Jackson-databind: Block two more gadgets to exploit default typing issue (c3p0, CVE-2018-7489)

Fixed in 2.8.11.1 (newly released) and 2.9.5 (when it is released)

Hi there!
How comes that there is no atifact in http://repo1.maven.org/maven2/com/fasterxml/jackson/jackson-bom/ that is matching release 2.8.11.1?

This is preventing me from upgrading to 2.8.11.1 because that artifact would be required by Spring boots dependency management.

Thanks in advance!

@philippn Because beyond 2.8.11.1 there is no full release, and it is not really practical to create one-off bom sets: there may or may not be micro-patches for various components.

What you need to do is to either use 2.8.11 bom and overrides (re-define one of version properties) or add explicit direct dependency. Alternatively you could probably build a separate bom of your own, one that extends jackson-bom-2.8.11.

Thanks for the clarification!

@philippn np. And apologies for the mess. I understand it is not ideal, and I am hoping we can figure out a more maintainable system for CVE updates.

For further info: https://medium.com/@cowtowncoder/on-jackson-cves-dont-panic-here-is-what-you-need-to-know-54cd0d6e8062

Vuln reported as: https://access.redhat.com/security/cve/cve-2018-7489

Hi! Any estimates for a 2.9.5 release? Thanks!

Hi FasterXML Team ,
As new vulnerability CVE-2018-7489 is reported and we are using jackson-databind 2.9.4 version which is now vulnerable. Please confirm us when we can get full new release like 2.9.5 or patch fix in v2.9.4.1 which will help to get rid of this vulnerability.

-thanks
Dharmendra

Is this defect applicable for org.codehaus.jackson libraries too?
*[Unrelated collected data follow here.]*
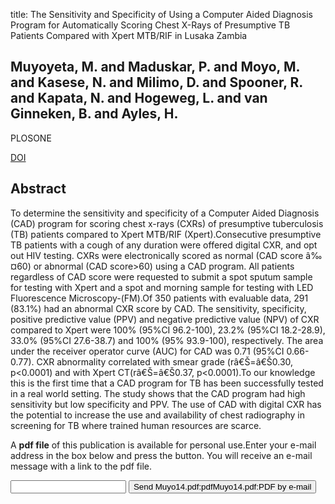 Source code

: title: The Sensitivity and Specificity of Using a Computer Aided Diagnosis Program for Automatically Scoring Chest X-Rays of Presumptive TB Patients Compared with Xpert MTB/RIF in Lusaka Zambia

## Muyoyeta, M. and Maduskar, P. and Moyo, M. and Kasese, N. and Milimo, D. and Spooner, R. and Kapata, N. and Hogeweg, L. and van Ginneken, B. and Ayles, H.
PLOSONE

<a href="https://doi.org/10.1371/journal.pone.0093757">DOI</a>

## Abstract
To determine the sensitivity and specificity of a Computer Aided Diagnosis (CAD) program for scoring chest x-rays (CXRs) of presumptive tuberculosis (TB) patients compared to Xpert MTB/RIF (Xpert).Consecutive presumptive TB patients with a cough of any duration were offered digital CXR, and opt out HIV testing. CXRs were electronically scored as normal (CAD score â‰¤60) or abnormal (CAD score>60) using a CAD program. All patients regardless of CAD score were requested to submit a spot sputum sample for testing with Xpert and a spot and morning sample for testing with LED Fluorescence Microscopy-(FM).Of 350 patients with evaluable data, 291 (83.1%) had an abnormal CXR score by CAD. The sensitivity, specificity, positive predictive value (PPV) and negative predictive value (NPV) of CXR compared to Xpert were 100% (95%CI 96.2-100), 23.2% (95%CI 18.2-28.9), 33.0% (95%CI 27.6-38.7) and 100% (95% 93.9-100), respectively. The area under the receiver operator curve (AUC) for CAD was 0.71 (95%CI 0.66-0.77). CXR abnormality correlated with smear grade (râ€Š=â€Š0.30, p<0.0001) and with Xpert CT(râ€Š=â€Š0.37, p<0.0001).To our knowledge this is the first time that a CAD program for TB has been successfully tested in a real world setting. The study shows that the CAD program had high sensitivity but low specificity and PPV. The use of CAD with digital CXR has the potential to increase the use and availability of chest radiography in screening for TB where trained human resources are scarce.

A <b>pdf file</b> of this publication is available for personal use.Enter your e-mail address in the box below and press the button. You will receive an e-mail message with a link to the pdf file.
<form action="sender.php">  <input type="text" name="email">  <input type="submit" value="Send Muyo14.pdf:pdfMuyo14.pdf:PDF by e-mail"></form>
@kiranmn Yes. With caveats from

https://medium.com/@cowtowncoder/on-jackson-cves-dont-panic-here-is-what-you-need-to-know-54cd0d6e8062

meaning it affects "default typing" usage, and only that.

Hi @cowtowncoder,

my product comes with jackson-databind 2.7.9.2. I now want to fix CVE-2018-5968 and CVE-2018-7489. My first try was to update it to 2.9.5. Unfortunately a lot of my test cases failed because of a java compatibility issue.

jackson-databind 2.7.9.2 requires at least java 6.
jackson-databind 2.9.5 requires at least java 7.

My product still supports java 6. Will there be a fix for jackson 2.7.9?

Regards,
Max

@MaximilianTews 2.9 should still run on Java 6 as features are accessed dynamically, but I must admit I have not been able to verify that.
Same should be true of 2.8, and 2.8.11.1 has to fix as well.

Due to limited resources we do not support older versions in general, but since these are security fixes I have accepted PRs for backports, and released micro-patches. So if you really want these, do you think you could create a PR? Probably easiest to have a look at fixes from 2.8.

Hi @cowtowncoder,

I had a look at the history of 2.7 and it seems that the fix for CVE-2018-7489 (#1931) is already included in 2.7.9.3.

I will create a PR for CVE-2018-5968 (#1899) for 2.7.

Regards,
Max

@MaximilianTews thank you for checking this: I updated description wrt information -- you are right about inclusion in 2.7.9.3.